*** Source records Section Begins ***
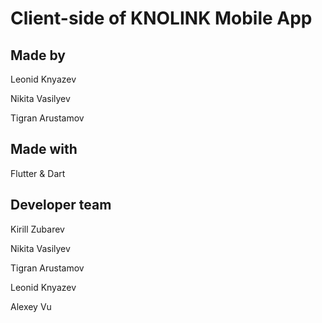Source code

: # Client-side of KNOLINK Mobile App
## Made by
Leonid Knyazev

Nikita Vasilyev

Tigran Arustamov
## Made with
Flutter & Dart

## Developer team
Kirill Zubarev

Nikita Vasilyev

Tigran Arustamov

Leonid Knyazev

Alexey Vu
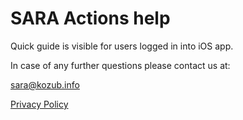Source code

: # SARA Actions help

Quick guide is visible for users logged in into iOS app.

In case of any further questions please contact us at:

sara@kozub.info


[Privacy Policy](https://sara-panel.herokuapp.com/policy)
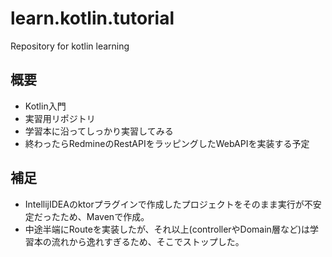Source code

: # learn.kotlin.tutorial

Repository for kotlin learning

## 概要

* Kotlin入門
* 実習用リポジトリ
* 学習本に沿ってしっかり実習してみる
* 終わったらRedmineのRestAPIをラッピングしたWebAPIを実装する予定

## 補足

* IntellijIDEAのktorプラグインで作成したプロジェクトをそのまま実行が不安定だったため、Mavenで作成。
* 中途半端にRouteを実装したが、それ以上(controllerやDomain層など)は学習本の流れから逸れすぎるため、そこでストップした。
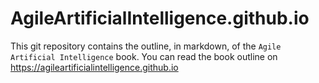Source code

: # AgileArtificialIntelligence.github.io

This git repository contains the outline, in markdown, of the `Agile Artificial Intelligence` book. 
You can read the book outline on https://agileartificialintelligence.github.io
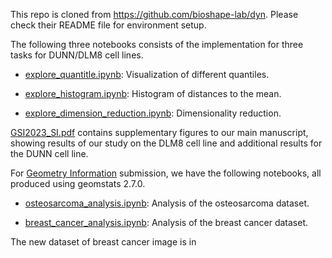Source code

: This repo is cloned from https://github.com/bioshape-lab/dyn. Please check their README file for environment setup.

The following three notebooks consists of the implementation for three tasks for DUNN/DLM8 cell lines.

- [explore_quantitle.ipynb](https://github.com/wxli0/dyn/blob/main/dyn/notebooks/explore_quantitle.ipynb): Visualization of different quantiles.

- [explore_histogram.ipynb](https://github.com/wxli0/dyn/blob/main/dyn/notebooks/explore_histogram.ipynb): Histogram of distances to the mean.

- [explore_dimension_reduction.ipynb](https://github.com/wxli0/dyn/blob/main/dyn/notebooks/explore_dimension_reduction.ipynb): Dimensionality reduction.

[GSI2023_SI.pdf](https://github.com/wxli0/dyn/blob/main/dyn/manuscript/GSI2023_SI.pdf) contains supplementary figures to our main manuscript, showing results of our study on the DLM8 cell line and additional results for the DUNN cell line.

For [Geometry Information](https://link.springer.com/collections/cadahjefhd) submission, we have the following notebooks, all produced using geomstats 2.7.0.

- [osteosarcoma_analysis.ipynb](https://github.com/wxli0/dyn/blob/main/dyn/notebooks/osteosarcoma_analysis.ipynb): Analysis of the osteosarcoma dataset.

- [breast_cancer_analysis.ipynb](https://github.com/wxli0/dyn/blob/main/dyn/notebooks/breast_cancer_analysis.ipynb): Analysis of the breast cancer dataset.

The new dataset of breast cancer image is in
*** Source records Section Ends ***
■ **Task requirements**
When you repeat the data, keep every line exact and drop the images.

■ **Output of the exercise**
Source code

: # Client-side of KNOLINK Mobile App
## Made by
Leonid Knyazev

Nikita Vasilyev

Tigran Arustamov
## Made with
Flutter & Dart

## Developer team
Kirill Zubarev

Nikita Vasilyev

Tigran Arustamov

Leonid Knyazev

Alexey Vu
Source code

: # SARA Actions help

Quick guide is visible for users logged in into iOS app.

In case of any further questions please contact us at:

sara@kozub.info


[Privacy Policy](https://sara-panel.herokuapp.com/policy)
Source code

: # learn.kotlin.tutorial

Repository for kotlin learning

## 概要

* Kotlin入門
* 実習用リポジトリ
* 学習本に沿ってしっかり実習してみる
* 終わったらRedmineのRestAPIをラッピングしたWebAPIを実装する予定

## 補足

* IntellijIDEAのktorプラグインで作成したプロジェクトをそのまま実行が不安定だったため、Mavenで作成。
* 中途半端にRouteを実装したが、それ以上(controllerやDomain層など)は学習本の流れから逸れすぎるため、そこでストップした。
Source code

: # AgileArtificialIntelligence.github.io

This git repository contains the outline, in markdown, of the `Agile Artificial Intelligence` book. 
You can read the book outline on https://agileartificialintelligence.github.io
Source code

: This repo is cloned from https://github.com/bioshape-lab/dyn. Please check their README file for environment setup.

The following three notebooks consists of the implementation for three tasks for DUNN/DLM8 cell lines.

- [explore_quantitle.ipynb](https://github.com/wxli0/dyn/blob/main/dyn/notebooks/explore_quantitle.ipynb): Visualization of different quantiles.

- [explore_histogram.ipynb](https://github.com/wxli0/dyn/blob/main/dyn/notebooks/explore_histogram.ipynb): Histogram of distances to the mean.

- [explore_dimension_reduction.ipynb](https://github.com/wxli0/dyn/blob/main/dyn/notebooks/explore_dimension_reduction.ipynb): Dimensionality reduction.

[GSI2023_SI.pdf](https://github.com/wxli0/dyn/blob/main/dyn/manuscript/GSI2023_SI.pdf) contains supplementary figures to our main manuscript, showing results of our study on the DLM8 cell line and additional results for the DUNN cell line.

For [Geometry Information](https://link.springer.com/collections/cadahjefhd) submission, we have the following notebooks, all produced using geomstats 2.7.0.

- [osteosarcoma_analysis.ipynb](https://github.com/wxli0/dyn/blob/main/dyn/notebooks/osteosarcoma_analysis.ipynb): Analysis of the osteosarcoma dataset.

- [breast_cancer_analysis.ipynb](https://github.com/wxli0/dyn/blob/main/dyn/notebooks/breast_cancer_analysis.ipynb): Analysis of the breast cancer dataset.

The new dataset of breast cancer image is in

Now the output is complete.